Assigned task → Copy the listing below letter for letter, passing over each picture.
____________
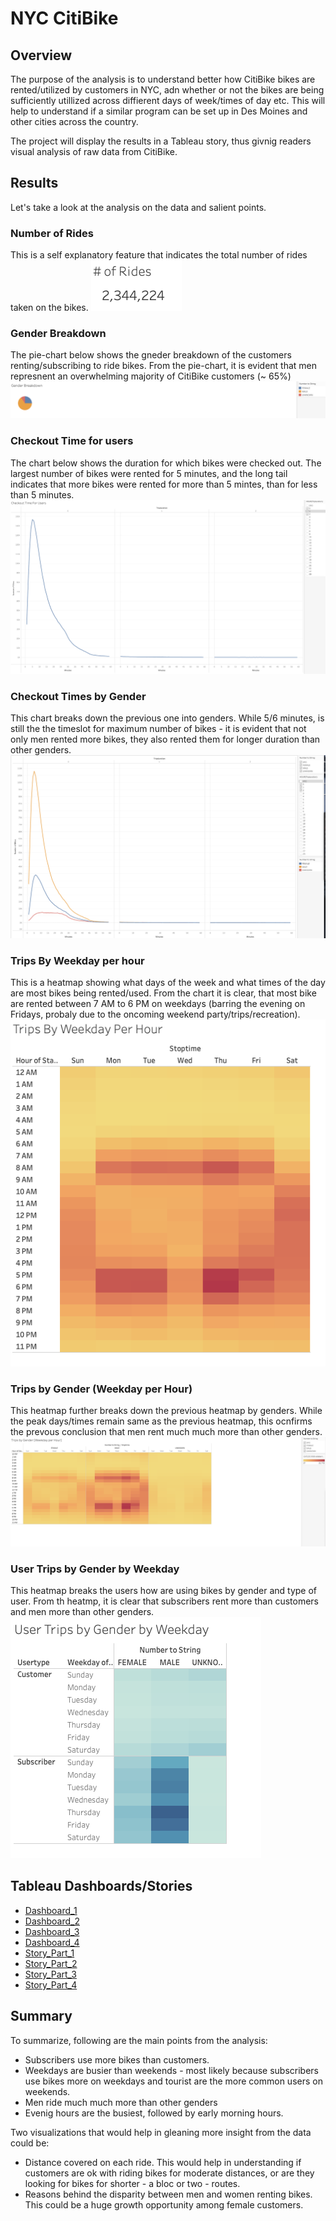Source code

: # NYC CitiBike

## Overview
The purpose of the analysis is to understand better how CitiBike bikes are rented/utilized by customers in NYC, adn whether or not the bikes are being sufficiently utillized across diffierent days of week/times of day etc. This will help to understand if a similar program can be set up in Des Moines and other cities across the country.

The project will display the results in a Tableau story, thus givnig readers visual analysis of raw data from CitiBike.

## Results
Let's take a look at the analysis on the data and salient points.

### Number of Rides
This is a self explanatory feature that indicates the total number of rides taken on the bikes.
![#_of_rides](https://github.com/abhi82git/bikesharing/blob/7c52049d8674d47f2e088a3eec8b4f986bcc7a2f/images/Number_Of_Rides.png)

### Gender Breakdown
The pie-chart below shows the gneder breakdown of the customers renting/subscribing to ride bikes. From the pie-chart, it is evident that men represnent an overwhelming majority of CitiBike customers (~ 65%)
![gender_breakdown](https://github.com/abhi82git/bikesharing/blob/7c52049d8674d47f2e088a3eec8b4f986bcc7a2f/images/Gender_Breakdown.png)

### Checkout Time for users
The chart below shows the duration for which bikes were checked out. The largest number of bikes were rented for 5 minutes, and the long tail indicates that more bikes were rented for more than 5 mintes, than for less than 5 minutes.
![checkout_times_all](https://github.com/abhi82git/bikesharing/blob/7c52049d8674d47f2e088a3eec8b4f986bcc7a2f/images/Checkout_TIme_For_Users.png)

### Checkout Times by Gender
This chart breaks down the previous one into genders. While 5/6 minutes, is still the the timeslot for maximum number of bikes - it is evident that not only men rented more bikes, they also rented them for longer duration than other genders.
![checkout_times_by_gender](https://github.com/abhi82git/bikesharing/blob/d54e4f1c5a3044bc7152b0b8bcb63ac7e1596d64/images/Checkout_Times_by_Gender.png)

### Trips By Weekday per hour
This is a heatmap showing what days of the week and what times of the day are most bikes being rented/used. From the chart it is clear, that most bike are rented between 7 AM to 6 PM on weekdays (barring the evening on Fridays, probaly due to the oncoming weekend party/trips/recreation).
![trips_by_weekday_all](https://github.com/abhi82git/bikesharing/blob/7c52049d8674d47f2e088a3eec8b4f986bcc7a2f/images/Trips_By_Weekday_Per_Hour.png)

### Trips by Gender (Weekday per Hour)
This heatmap further breaks down the previous heatmap by genders. While the peak days/times remain same as the previous heatmap, this ocnfirms the prevous conclusion that men rent much much more than other genders.
![trips_by_weekday_gender](https://github.com/abhi82git/bikesharing/blob/7c52049d8674d47f2e088a3eec8b4f986bcc7a2f/images/Trips_by_Gender.png)

### User Trips by Gender by Weekday
This heatmap breaks the users how are using bikes by gender and type of user. From th heatmp, it is clear that subscribers rent more than customers and men more than other genders.
![user_trips_by_weekday](https://github.com/abhi82git/bikesharing/blob/7c52049d8674d47f2e088a3eec8b4f986bcc7a2f/images/User_Trips_by_Gender_by_Weekday.png)

## Tableau Dashboards/Stories	
 - [Dashboard_1](https://public.tableau.com/authoring/NYC_CitiBike_Challenge_16454952739690/Dashboard_1#1)
 - [Dashboard_2](https://public.tableau.com/authoring/NYC_CitiBike_Challenge_16454952739690/Dashboard_2#1)
 - [Dashboard_3](https://public.tableau.com/authoring/NYC_CitiBike_Challenge_16454952739690/Dashboard_3#1)
 - [Dashboard_4](https://public.tableau.com/authoring/NYC_CitiBike_Challenge_16454952739690/Dashboard_4#1)
 - [Story_Part_1](https://public.tableau.com/authoring/NYC_CitiBike_Challenge_16454952739690/Story1#1)
 - [Story_Part_2](https://public.tableau.com/authoring/NYC_CitiBike_Challenge_16454952739690/Story2#1)
 - [Story_Part_3](https://public.tableau.com/authoring/NYC_CitiBike_Challenge_16454952739690/Story3#1)
 - [Story_Part_4](https://public.tableau.com/authoring/NYC_CitiBike_Challenge_16454952739690/Story4#1)

## Summary
To summarize, following are the main points from the analysis:
 - Subscribers use more bikes than customers.
 - Weekdays are busier than weekends - most likely because subscribers use bikes more on weekdays and tourist are the more common users on weekends.
 - Men ride much much more than other genders
 - Evenig hours are the busiest, followed by early morning hours.

Two visualizations that would help in gleaning more insight from the data could be:
 - Distance covered on each ride. This would help in understanding if customers are ok with riding bikes for moderate distances, or are they looking for bikes for shorter - a bloc or two - routes.
 - Reasons behind the disparity between men and women renting bikes. This could be a huge growth opportunity among female customers.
____________
Answer area →
Source code

: # NYC CitiBike

## Overview
The purpose of the analysis is to understand better how CitiBike bikes are rented/utilized by customers in NYC, adn whether or not the bikes are being sufficiently utillized across diffierent days of week/times of day etc. This will help to understand if a similar program can be set up in Des Moines and other cities across the country.

The project will display the results in a Tableau story, thus givnig readers visual analysis of raw data from CitiBike.

## Results
Let's take a look at the analysis on the data and salient points.

### Number of Rides
This is a self explanatory feature that indicates the total number of rides taken on the bikes.
![#_of_rides](https://github.com/abhi82git/bikesharing/blob/7c52049d8674d47f2e088a3eec8b4f986bcc7a2f/images/Number_Of_Rides.png)

### Gender Breakdown
The pie-chart below shows the gneder breakdown of the customers renting/subscribing to ride bikes. From the pie-chart, it is evident that men represnent an overwhelming majority of CitiBike customers (~ 65%)
![gender_breakdown](https://github.com/abhi82git/bikesharing/blob/7c52049d8674d47f2e088a3eec8b4f986bcc7a2f/images/Gender_Breakdown.png)

### Checkout Time for users
The chart below shows the duration for which bikes were checked out. The largest number of bikes were rented for 5 minutes, and the long tail indicates that more bikes were rented for more than 5 mintes, than for less than 5 minutes.
![checkout_times_all](https://github.com/abhi82git/bikesharing/blob/7c52049d8674d47f2e088a3eec8b4f986bcc7a2f/images/Checkout_TIme_For_Users.png)

### Checkout Times by Gender
This chart breaks down the previous one into genders. While 5/6 minutes, is still the the timeslot for maximum number of bikes - it is evident that not only men rented more bikes, they also rented them for longer duration than other genders.
![checkout_times_by_gender](https://github.com/abhi82git/bikesharing/blob/d54e4f1c5a3044bc7152b0b8bcb63ac7e1596d64/images/Checkout_Times_by_Gender.png)

### Trips By Weekday per hour
This is a heatmap showing what days of the week and what times of the day are most bikes being rented/used. From the chart it is clear, that most bike are rented between 7 AM to 6 PM on weekdays (barring the evening on Fridays, probaly due to the oncoming weekend party/trips/recreation).
![trips_by_weekday_all](https://github.com/abhi82git/bikesharing/blob/7c52049d8674d47f2e088a3eec8b4f986bcc7a2f/images/Trips_By_Weekday_Per_Hour.png)

### Trips by Gender (Weekday per Hour)
This heatmap further breaks down the previous heatmap by genders. While the peak days/times remain same as the previous heatmap, this ocnfirms the prevous conclusion that men rent much much more than other genders.
![trips_by_weekday_gender](https://github.com/abhi82git/bikesharing/blob/7c52049d8674d47f2e088a3eec8b4f986bcc7a2f/images/Trips_by_Gender.png)

### User Trips by Gender by Weekday
This heatmap breaks the users how are using bikes by gender and type of user. From th heatmp, it is clear that subscribers rent more than customers and men more than other genders.
![user_trips_by_weekday](https://github.com/abhi82git/bikesharing/blob/7c52049d8674d47f2e088a3eec8b4f986bcc7a2f/images/User_Trips_by_Gender_by_Weekday.png)

## Tableau Dashboards/Stories	
 - [Dashboard_1](https://public.tableau.com/authoring/NYC_CitiBike_Challenge_16454952739690/Dashboard_1#1)
 - [Dashboard_2](https://public.tableau.com/authoring/NYC_CitiBike_Challenge_16454952739690/Dashboard_2#1)
 - [Dashboard_3](https://public.tableau.com/authoring/NYC_CitiBike_Challenge_16454952739690/Dashboard_3#1)
 - [Dashboard_4](https://public.tableau.com/authoring/NYC_CitiBike_Challenge_16454952739690/Dashboard_4#1)
 - [Story_Part_1](https://public.tableau.com/authoring/NYC_CitiBike_Challenge_16454952739690/Story1#1)
 - [Story_Part_2](https://public.tableau.com/authoring/NYC_CitiBike_Challenge_16454952739690/Story2#1)
 - [Story_Part_3](https://public.tableau.com/authoring/NYC_CitiBike_Challenge_16454952739690/Story3#1)
 - [Story_Part_4](https://public.tableau.com/authoring/NYC_CitiBike_Challenge_16454952739690/Story4#1)

## Summary
To summarize, following are the main points from the analysis:
 - Subscribers use more bikes than customers.
 - Weekdays are busier than weekends - most likely because subscribers use bikes more on weekdays and tourist are the more common users on weekends.
 - Men ride much much more than other genders
 - Evenig hours are the busiest, followed by early morning hours.

Two visualizations that would help in gleaning more insight from the data could be:
 - Distance covered on each ride. This would help in understanding if customers are ok with riding bikes for moderate distances, or are they looking for bikes for shorter - a bloc or two - routes.
 - Reasons behind the disparity between men and women renting bikes. This could be a huge growth opportunity among female customers.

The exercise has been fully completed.